Can I change m or ef_construction after the HNSW index is built?

No. Both m and ef_construction are build-time only and are frozen into the graph topology at creation. Changing either requires a full REINDEX or a fresh CREATE INDEX. Only hnsw.ef_search is adjustable at query time, per session or transaction.

Why does my HNSW index get ignored and the query does a Seq Scan?

The most common causes are an operator-class mismatch (querying with against a vector_cosine_ops index), a dimension mismatch between the query literal and the column, or cost settings like random_page_cost still tuned for spinning disks. Confirm the operator and cast width, then re-run EXPLAIN.

Should I use CREATE INDEX CONCURRENTLY for HNSW on a production table?

Yes. A plain CREATE INDEX holds an exclusive lock for the entire build, which can be hours on a large embedding column. CONCURRENTLY builds without blocking DML at the cost of a second table pass and higher failure sensitivity to long-running locks, so run it in a low-traffic window with retry logic.

How do I raise recall without rebuilding an HNSW index?

Raise hnsw.ef_search first, since it is a free query-time change that trades latency for recall. If recall plateaus below target even at a high ef_search, the graph itself is too sparse and you must rebuild with a larger ef_construction or m.
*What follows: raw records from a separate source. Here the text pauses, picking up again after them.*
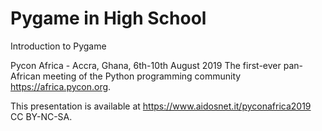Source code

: # Pygame in High School

Introduction to Pygame

Pycon Africa - Accra, Ghana, 6th-10th August 2019
The first-ever pan-African meeting of the Python programming community
<https://africa.pycon.org>.

This presentation is available at <https://www.aidosnet.it/pyconafrica2019> CC BY-NC-SA.
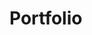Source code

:# Portfolio<!DOCTYPE html>
<html>
  <head>
    <meta charset="UTF-8" />
    <title>Redirecting...</title>
    <meta
      http-equiv="refresh"
      content="0; url=https://kmanibhushanam.ccbp.tech"
    />
    <script>
      window.location.replace("https://kmanibhushanam.ccbp.tech");
    </script>
  </head>

  <body></body>
</html>

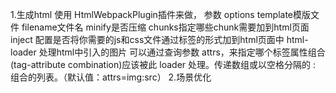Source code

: 1.生成html
使用 HtmlWebpackPlugin插件来做，
参数 options  template模版文件  filename文件名 minify是否压缩 chunks指定哪些chunk需要加到html页面 inject 配置是否将你需要的js和css文件通过标签的形式加到html页面中
      html-loader 处理html中引入的图片
      可以通过查询参数 attrs，来指定哪个标签属性组合(tag-attribute combination)应该被此 loader 处理。传递数组或以空格分隔的 <tag>:<attribute> 组合的列表。（默认值：attrs=img:src）
2.场景优化

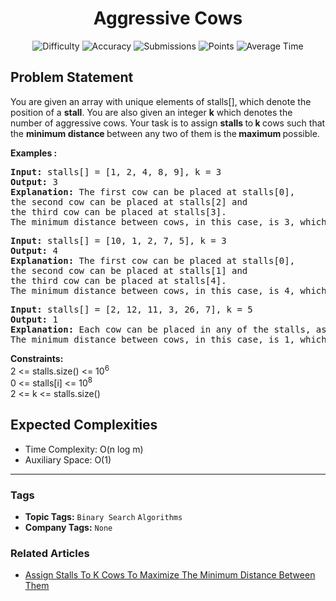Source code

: <h1 align="center">Aggressive Cows</h1>

<p align="center">
  <img alt="Difficulty" title="Difficulty" src="https://custom-icon-badges.demolab.com/badge/Difficulty: Medium-1F222E?style=for-the-badge&logoColor=white&logo=fire"/>
  <img alt="Accuracy" title="Accuracy" src="https://custom-icon-badges.demolab.com/badge/Accuracy: 59.57%25-1F222E?style=for-the-badge&logoColor=white&logo=target"/>
  <img alt="Submissions" title="Submissions" src="https://custom-icon-badges.demolab.com/badge/Submissions: 149K+-1F222E?style=for-the-badge&logoColor=white&logo=repo"/>
  <img alt="Points" title="Points" src="https://custom-icon-badges.demolab.com/badge/Points: 4-1F222E?style=for-the-badge&logoColor=white&logo=award"/>
  <img alt="Average Time" title="Average Time" src="https://custom-icon-badges.demolab.com/badge/Average%20Time: 30m-1F222E?style=for-the-badge&logoColor=white&logo=clock"/>
</p>

## Problem Statement

You are given an array with unique elements of stalls[],<b> </b>which denote the position of a <b>stall</b>. You are also given an integer <b>k</b> which denotes the number of aggressive cows. Your task is to assign <b>stalls </b>to<b> k </b>cows such that the <b>minimum distance </b>between any two of them is the<b> maximum </b>possible.

<b>Examples :</b>

<pre><b>Input: </b>stalls[] = [1, 2, 4, 8, 9], k = 3
<b>Output: </b>3
<b>Explanation: </b>The first cow can be placed at stalls[0], <br>the second cow can be placed at stalls[2] and 
the third cow can be placed at stalls[3]. 
The minimum distance between cows, in this case, is 3, which also is the largest among all possible ways.
</pre>

<pre><b>Input: </b>stalls[] = [10, 1, 2, 7, 5], k = 3
<b>Output: </b>4
<b>Explanation: </b>The first cow can be placed at stalls[0],
the second cow can be placed at stalls[1] and
the third cow can be placed at stalls[4].
The minimum distance between cows, in this case, is 4, which also is the largest among all possible ways.</pre>

<pre><b>Input: </b>stalls[] = [2, 12, 11, 3, 26, 7], k = 5
<b>Output: </b>1
<b>Explanation: </b>Each cow can be placed in any of the stalls, as the no. of stalls are exactly equal to the number of cows.
The minimum distance between cows, in this case, is 1, which also is the largest among all possible ways.</pre>

<b>Constraints:</b><br>2 <= stalls.size() <= 10<sup>6</sup><br>0 <= stalls[i] <= 10<sup>8</sup><br>2 <= k <= stalls.size()

## Expected Complexities
- Time Complexity: O(n log m)
- Auxiliary Space: O(1)

<hr>

### Tags
- **Topic Tags:** `Binary Search` `Algorithms`
- **Company Tags:** `None`

### Related Articles
- [Assign Stalls To K Cows To Maximize The Minimum Distance Between Them](https://www.geeksforgeeks.org/assign-stalls-to-k-cows-to-maximize-the-minimum-distance-between-them/)
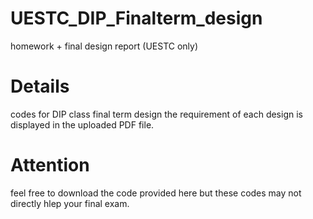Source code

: # UESTC_DIP_Finalterm_design
homework + final design report (UESTC only)
# Details
codes for DIP class final term design
the requirement of each design is displayed in the uploaded PDF file.
# Attention
feel free to download the code provided here
but these codes may not directly hlep your final exam.
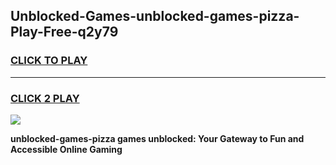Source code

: 
## Unblocked-Games-unblocked-games-pizza-Play-Free-q2y79
<h3>
<a href="https://premium76.site?title=unblocked-games-pizza&ref=15A">CLICK TO PLAY</a></h3>
<hr>

<h3>
<a href="https://premium76.site?title=unblocked-games-pizza&ref=15A">CLICK 2 PLAY</a>
  
</h3>

<a href="https://premium76.site?title=unblocked-games-pizza&ref=15A"><img src="https://clearcache.store/games.png"></a>


**unblocked-games-pizza games unblocked: Your Gateway to Fun and Accessible Online Gaming**
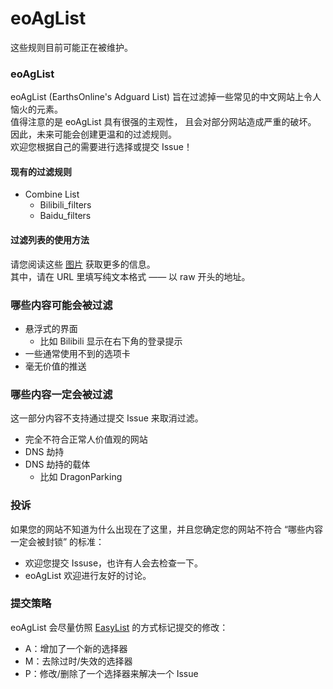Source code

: # eoAgList
这些规则目前可能正在被维护。

### eoAgList
eoAgList (EarthsOnline's Adguard List) 旨在过滤掉一些常见的中文网站上令人恼火的元素。  
值得注意的是 eoAgList 具有很强的主观性， 且会对部分网站造成严重的破坏。  
因此，未来可能会创建更温和的过滤规则。  
欢迎您根据自己的需要进行选择或提交 Issue！  

#### 现有的过滤规则
* Combine List
  * Bilibili_filters
  * Baidu_filters

#### 过滤列表的使用方法
请您阅读这些 [图片](Guides/step_1.png) 获取更多的信息。  
其中，请在 URL 里填写纯文本格式 —— 以 raw 开头的地址。

### 哪些内容可能会被过滤
* 悬浮式的界面
  * 比如 Bilibili 显示在右下角的登录提示
* 一些通常使用不到的选项卡
* 毫无价值的推送

### 哪些内容一定会被过滤
这一部分内容不支持通过提交 Issue 来取消过滤。

* 完全不符合正常人价值观的网站
* DNS 劫持
* DNS 劫持的载体
  * 比如 DragonParking

### 投诉
如果您的网站不知道为什么出现在了这里，并且您确定您的网站不符合 “哪些内容一定会被封锁” 的标准：  
* 欢迎您提交 Issuse，也许有人会去检查一下。  
* eoAgList 欢迎进行友好的讨论。

### 提交策略
eoAgList 会尽量仿照 [EasyList](https://github.com/easylist/easylist/?tab=readme-ov-file#commit-policy) 的方式标记提交的修改：  
* A：增加了一个新的选择器
* M：去除过时/失效的选择器
* P：修改/删除了一个选择器来解决一个 Issue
Step-by-Step HNSW Index Creation for Production Workloads

Building a Hierarchical Navigable Small World (HNSW) index on a live pgvector table is a calibrated, five-step procedure — not a single DDL statement. This page walks through the exact sequence to validate the embedding schema, choose build-time parameters, run the build without blocking traffic, confirm the planner actually uses the index, and tune query-time behaviour for a production Approximate Nearest Neighbor (ANN) workload.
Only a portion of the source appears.